Work to complete:
What is needed is an exact copy of all the records.

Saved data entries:
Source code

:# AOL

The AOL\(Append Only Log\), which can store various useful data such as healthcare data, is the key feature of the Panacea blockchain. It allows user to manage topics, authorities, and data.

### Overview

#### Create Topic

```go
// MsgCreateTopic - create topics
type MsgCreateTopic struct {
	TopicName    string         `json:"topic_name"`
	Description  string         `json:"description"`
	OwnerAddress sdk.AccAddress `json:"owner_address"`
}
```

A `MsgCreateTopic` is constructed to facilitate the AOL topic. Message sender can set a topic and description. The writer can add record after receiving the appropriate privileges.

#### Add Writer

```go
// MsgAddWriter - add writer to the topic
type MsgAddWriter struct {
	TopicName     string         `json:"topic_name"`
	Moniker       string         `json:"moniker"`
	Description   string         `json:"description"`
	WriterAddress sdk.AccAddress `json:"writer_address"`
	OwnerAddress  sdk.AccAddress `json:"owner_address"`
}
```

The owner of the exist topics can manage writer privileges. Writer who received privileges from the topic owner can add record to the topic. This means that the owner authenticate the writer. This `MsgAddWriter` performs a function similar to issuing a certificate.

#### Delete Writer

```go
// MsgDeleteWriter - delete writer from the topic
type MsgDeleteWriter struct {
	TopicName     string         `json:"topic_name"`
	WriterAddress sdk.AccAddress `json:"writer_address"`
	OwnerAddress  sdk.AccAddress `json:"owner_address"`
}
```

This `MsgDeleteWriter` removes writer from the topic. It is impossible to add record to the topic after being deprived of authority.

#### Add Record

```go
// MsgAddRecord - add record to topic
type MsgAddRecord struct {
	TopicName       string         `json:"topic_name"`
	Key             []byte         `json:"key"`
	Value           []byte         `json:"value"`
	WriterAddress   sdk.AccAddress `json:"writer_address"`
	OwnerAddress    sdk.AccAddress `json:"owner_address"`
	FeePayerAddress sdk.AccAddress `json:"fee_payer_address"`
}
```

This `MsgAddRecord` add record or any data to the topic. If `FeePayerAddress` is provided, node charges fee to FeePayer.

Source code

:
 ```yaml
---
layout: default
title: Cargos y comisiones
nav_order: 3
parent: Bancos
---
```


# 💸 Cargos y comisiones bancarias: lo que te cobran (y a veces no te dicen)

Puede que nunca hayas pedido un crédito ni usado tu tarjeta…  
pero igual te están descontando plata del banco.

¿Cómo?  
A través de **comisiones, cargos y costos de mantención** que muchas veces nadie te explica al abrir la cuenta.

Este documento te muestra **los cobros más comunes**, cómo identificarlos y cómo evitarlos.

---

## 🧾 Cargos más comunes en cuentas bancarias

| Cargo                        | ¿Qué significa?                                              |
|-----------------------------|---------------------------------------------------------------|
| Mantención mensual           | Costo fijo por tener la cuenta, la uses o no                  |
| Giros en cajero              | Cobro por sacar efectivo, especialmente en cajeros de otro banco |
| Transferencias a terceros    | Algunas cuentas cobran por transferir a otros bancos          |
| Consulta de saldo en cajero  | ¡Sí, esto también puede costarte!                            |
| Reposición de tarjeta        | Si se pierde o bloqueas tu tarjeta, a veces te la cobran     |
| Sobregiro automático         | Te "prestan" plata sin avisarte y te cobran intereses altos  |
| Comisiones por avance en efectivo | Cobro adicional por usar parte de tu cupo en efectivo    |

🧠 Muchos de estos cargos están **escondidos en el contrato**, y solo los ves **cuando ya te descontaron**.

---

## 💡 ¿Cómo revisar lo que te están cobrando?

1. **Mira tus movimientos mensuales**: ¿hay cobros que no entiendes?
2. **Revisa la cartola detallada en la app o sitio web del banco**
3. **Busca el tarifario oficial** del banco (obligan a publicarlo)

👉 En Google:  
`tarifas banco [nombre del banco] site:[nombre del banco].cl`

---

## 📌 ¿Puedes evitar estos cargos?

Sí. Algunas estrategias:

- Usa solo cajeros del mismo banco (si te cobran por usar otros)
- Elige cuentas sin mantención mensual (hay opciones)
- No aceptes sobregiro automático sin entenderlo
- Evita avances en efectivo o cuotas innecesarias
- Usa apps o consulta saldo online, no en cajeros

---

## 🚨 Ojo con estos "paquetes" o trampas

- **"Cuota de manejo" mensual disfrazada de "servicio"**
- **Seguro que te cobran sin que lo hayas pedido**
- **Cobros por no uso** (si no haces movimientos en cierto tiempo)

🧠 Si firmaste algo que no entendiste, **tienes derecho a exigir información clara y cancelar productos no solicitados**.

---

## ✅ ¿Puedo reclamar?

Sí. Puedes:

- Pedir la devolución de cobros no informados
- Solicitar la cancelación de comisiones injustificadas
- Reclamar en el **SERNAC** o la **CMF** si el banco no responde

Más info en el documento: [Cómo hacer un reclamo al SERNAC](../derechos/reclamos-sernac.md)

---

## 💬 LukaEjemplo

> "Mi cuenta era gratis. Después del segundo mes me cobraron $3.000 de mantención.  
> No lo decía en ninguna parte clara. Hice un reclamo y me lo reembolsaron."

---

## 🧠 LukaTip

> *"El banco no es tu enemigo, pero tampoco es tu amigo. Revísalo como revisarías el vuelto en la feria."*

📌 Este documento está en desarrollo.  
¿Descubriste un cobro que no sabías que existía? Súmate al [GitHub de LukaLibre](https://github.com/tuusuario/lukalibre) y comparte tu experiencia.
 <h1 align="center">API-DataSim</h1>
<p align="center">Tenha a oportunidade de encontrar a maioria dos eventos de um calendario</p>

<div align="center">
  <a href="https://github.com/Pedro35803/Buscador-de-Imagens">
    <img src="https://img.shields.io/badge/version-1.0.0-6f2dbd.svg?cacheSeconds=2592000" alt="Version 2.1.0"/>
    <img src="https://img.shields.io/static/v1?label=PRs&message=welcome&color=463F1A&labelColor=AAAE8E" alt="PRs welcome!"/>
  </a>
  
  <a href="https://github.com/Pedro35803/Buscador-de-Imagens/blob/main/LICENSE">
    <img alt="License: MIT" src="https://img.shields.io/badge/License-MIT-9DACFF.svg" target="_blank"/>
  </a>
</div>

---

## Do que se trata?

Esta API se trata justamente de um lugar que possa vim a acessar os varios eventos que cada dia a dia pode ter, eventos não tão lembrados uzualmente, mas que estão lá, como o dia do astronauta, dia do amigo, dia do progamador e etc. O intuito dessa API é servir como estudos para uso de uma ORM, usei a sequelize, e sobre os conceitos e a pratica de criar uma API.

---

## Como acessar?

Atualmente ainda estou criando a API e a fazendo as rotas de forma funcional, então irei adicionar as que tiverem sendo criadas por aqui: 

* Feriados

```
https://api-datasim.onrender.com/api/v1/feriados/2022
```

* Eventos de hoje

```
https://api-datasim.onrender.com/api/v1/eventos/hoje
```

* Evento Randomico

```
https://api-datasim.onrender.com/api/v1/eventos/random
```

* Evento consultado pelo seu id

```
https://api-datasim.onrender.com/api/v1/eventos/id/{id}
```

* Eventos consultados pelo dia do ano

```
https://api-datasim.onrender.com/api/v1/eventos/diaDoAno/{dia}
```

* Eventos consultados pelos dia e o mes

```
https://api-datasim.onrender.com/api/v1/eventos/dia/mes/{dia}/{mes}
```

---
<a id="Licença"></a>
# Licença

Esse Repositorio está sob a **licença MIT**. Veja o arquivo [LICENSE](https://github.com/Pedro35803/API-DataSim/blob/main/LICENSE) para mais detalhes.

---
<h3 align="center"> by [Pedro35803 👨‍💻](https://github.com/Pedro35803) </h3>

Solution to this exercise:
Source code

:# AOL

The AOL\(Append Only Log\), which can store various useful data such as healthcare data, is the key feature of the Panacea blockchain. It allows user to manage topics, authorities, and data.

### Overview

#### Create Topic

```go
// MsgCreateTopic - create topics
type MsgCreateTopic struct {
	TopicName    string         `json:"topic_name"`
	Description  string         `json:"description"`
	OwnerAddress sdk.AccAddress `json:"owner_address"`
}
```

A `MsgCreateTopic` is constructed to facilitate the AOL topic. Message sender can set a topic and description. The writer can add record after receiving the appropriate privileges.

#### Add Writer

```go
// MsgAddWriter - add writer to the topic
type MsgAddWriter struct {
	TopicName     string         `json:"topic_name"`
	Moniker       string         `json:"moniker"`
	Description   string         `json:"description"`
	WriterAddress sdk.AccAddress `json:"writer_address"`
	OwnerAddress  sdk.AccAddress `json:"owner_address"`
}
```

The owner of the exist topics can manage writer privileges. Writer who received privileges from the topic owner can add record to the topic. This means that the owner authenticate the writer. This `MsgAddWriter` performs a function similar to issuing a certificate.

#### Delete Writer

```go
// MsgDeleteWriter - delete writer from the topic
type MsgDeleteWriter struct {
	TopicName     string         `json:"topic_name"`
	WriterAddress sdk.AccAddress `json:"writer_address"`
	OwnerAddress  sdk.AccAddress `json:"owner_address"`
}
```

This `MsgDeleteWriter` removes writer from the topic. It is impossible to add record to the topic after being deprived of authority.

#### Add Record

```go
// MsgAddRecord - add record to topic
type MsgAddRecord struct {
	TopicName       string         `json:"topic_name"`
	Key             []byte         `json:"key"`
	Value           []byte         `json:"value"`
	WriterAddress   sdk.AccAddress `json:"writer_address"`
	OwnerAddress    sdk.AccAddress `json:"owner_address"`
	FeePayerAddress sdk.AccAddress `json:"fee_payer_address"`
}
```

This `MsgAddRecord` add record or any data to the topic. If `FeePayerAddress` is provided, node charges fee to FeePayer.

Source code

:
 ```yaml
---
layout: default
title: Cargos y comisiones
nav_order: 3
parent: Bancos
---
```


# 💸 Cargos y comisiones bancarias: lo que te cobran (y a veces no te dicen)

Puede que nunca hayas pedido un crédito ni usado tu tarjeta…  
pero igual te están descontando plata del banco.

¿Cómo?  
A través de **comisiones, cargos y costos de mantención** que muchas veces nadie te explica al abrir la cuenta.

Este documento te muestra **los cobros más comunes**, cómo identificarlos y cómo evitarlos.

---

## 🧾 Cargos más comunes en cuentas bancarias

| Cargo                        | ¿Qué significa?                                              |
|-----------------------------|---------------------------------------------------------------|
| Mantención mensual           | Costo fijo por tener la cuenta, la uses o no                  |
| Giros en cajero              | Cobro por sacar efectivo, especialmente en cajeros de otro banco |
| Transferencias a terceros    | Algunas cuentas cobran por transferir a otros bancos          |
| Consulta de saldo en cajero  | ¡Sí, esto también puede costarte!                            |
| Reposición de tarjeta        | Si se pierde o bloqueas tu tarjeta, a veces te la cobran     |
| Sobregiro automático         | Te "prestan" plata sin avisarte y te cobran intereses altos  |
| Comisiones por avance en efectivo | Cobro adicional por usar parte de tu cupo en efectivo    |

🧠 Muchos de estos cargos están **escondidos en el contrato**, y solo los ves **cuando ya te descontaron**.

---

## 💡 ¿Cómo revisar lo que te están cobrando?

1. **Mira tus movimientos mensuales**: ¿hay cobros que no entiendes?
2. **Revisa la cartola detallada en la app o sitio web del banco**
3. **Busca el tarifario oficial** del banco (obligan a publicarlo)

👉 En Google:  
`tarifas banco [nombre del banco] site:[nombre del banco].cl`

---

## 📌 ¿Puedes evitar estos cargos?

Sí. Algunas estrategias:

- Usa solo cajeros del mismo banco (si te cobran por usar otros)
- Elige cuentas sin mantención mensual (hay opciones)
- No aceptes sobregiro automático sin entenderlo
- Evita avances en efectivo o cuotas innecesarias
- Usa apps o consulta saldo online, no en cajeros

---

## 🚨 Ojo con estos "paquetes" o trampas

- **"Cuota de manejo" mensual disfrazada de "servicio"**
- **Seguro que te cobran sin que lo hayas pedido**
- **Cobros por no uso** (si no haces movimientos en cierto tiempo)

🧠 Si firmaste algo que no entendiste, **tienes derecho a exigir información clara y cancelar productos no solicitados**.

---

## ✅ ¿Puedo reclamar?

Sí. Puedes:

- Pedir la devolución de cobros no informados
- Solicitar la cancelación de comisiones injustificadas
- Reclamar en el **SERNAC** o la **CMF** si el banco no responde

Más info en el documento: [Cómo hacer un reclamo al SERNAC](../derechos/reclamos-sernac.md)

---

## 💬 LukaEjemplo

> "Mi cuenta era gratis. Después del segundo mes me cobraron $3.000 de mantención.  
> No lo decía en ninguna parte clara. Hice un reclamo y me lo reembolsaron."

---

## 🧠 LukaTip

> *"El banco no es tu enemigo, pero tampoco es tu amigo. Revísalo como revisarías el vuelto en la feria."*

📌 Este documento está en desarrollo.  
¿Descubriste un cobro que no sabías que existía? Súmate al [GitHub de LukaLibre](https://github.com/tuusuario/lukalibre) y comparte tu experiencia.
 <h1 align="center">API-DataSim</h1>
<p align="center">Tenha a oportunidade de encontrar a maioria dos eventos de um calendario</p>

<div align="center">
  <a href="https://github.com/Pedro35803/Buscador-de-Imagens">
    <img src="https://img.shields.io/badge/version-1.0.0-6f2dbd.svg?cacheSeconds=2592000" alt="Version 2.1.0"/>
    <img src="https://img.shields.io/static/v1?label=PRs&message=welcome&color=463F1A&labelColor=AAAE8E" alt="PRs welcome!"/>
  </a>
  
  <a href="https://github.com/Pedro35803/Buscador-de-Imagens/blob/main/LICENSE">
    <img alt="License: MIT" src="https://img.shields.io/badge/License-MIT-9DACFF.svg" target="_blank"/>
  </a>
</div>

---

## Do que se trata?

Esta API se trata justamente de um lugar que possa vim a acessar os varios eventos que cada dia a dia pode ter, eventos não tão lembrados uzualmente, mas que estão lá, como o dia do astronauta, dia do amigo, dia do progamador e etc. O intuito dessa API é servir como estudos para uso de uma ORM, usei a sequelize, e sobre os conceitos e a pratica de criar uma API.

---

## Como acessar?

Atualmente ainda estou criando a API e a fazendo as rotas de forma funcional, então irei adicionar as que tiverem sendo criadas por aqui: 

* Feriados

```
https://api-datasim.onrender.com/api/v1/feriados/2022
```

* Eventos de hoje

```
https://api-datasim.onrender.com/api/v1/eventos/hoje
```

* Evento Randomico

```
https://api-datasim.onrender.com/api/v1/eventos/random
```

* Evento consultado pelo seu id

```
https://api-datasim.onrender.com/api/v1/eventos/id/{id}
```

* Eventos consultados pelo dia do ano

```
https://api-datasim.onrender.com/api/v1/eventos/diaDoAno/{dia}
```

* Eventos consultados pelos dia e o mes

```
https://api-datasim.onrender.com/api/v1/eventos/dia/mes/{dia}/{mes}
```

---
<a id="Licença"></a>
# Licença

Esse Repositorio está sob a **licença MIT**. Veja o arquivo [LICENSE](https://github.com/Pedro35803/API-DataSim/blob/main/LICENSE) para mais detalhes.

---
<h3 align="center"> by [Pedro35803 👨‍💻](https://github.com/Pedro35803) </h3>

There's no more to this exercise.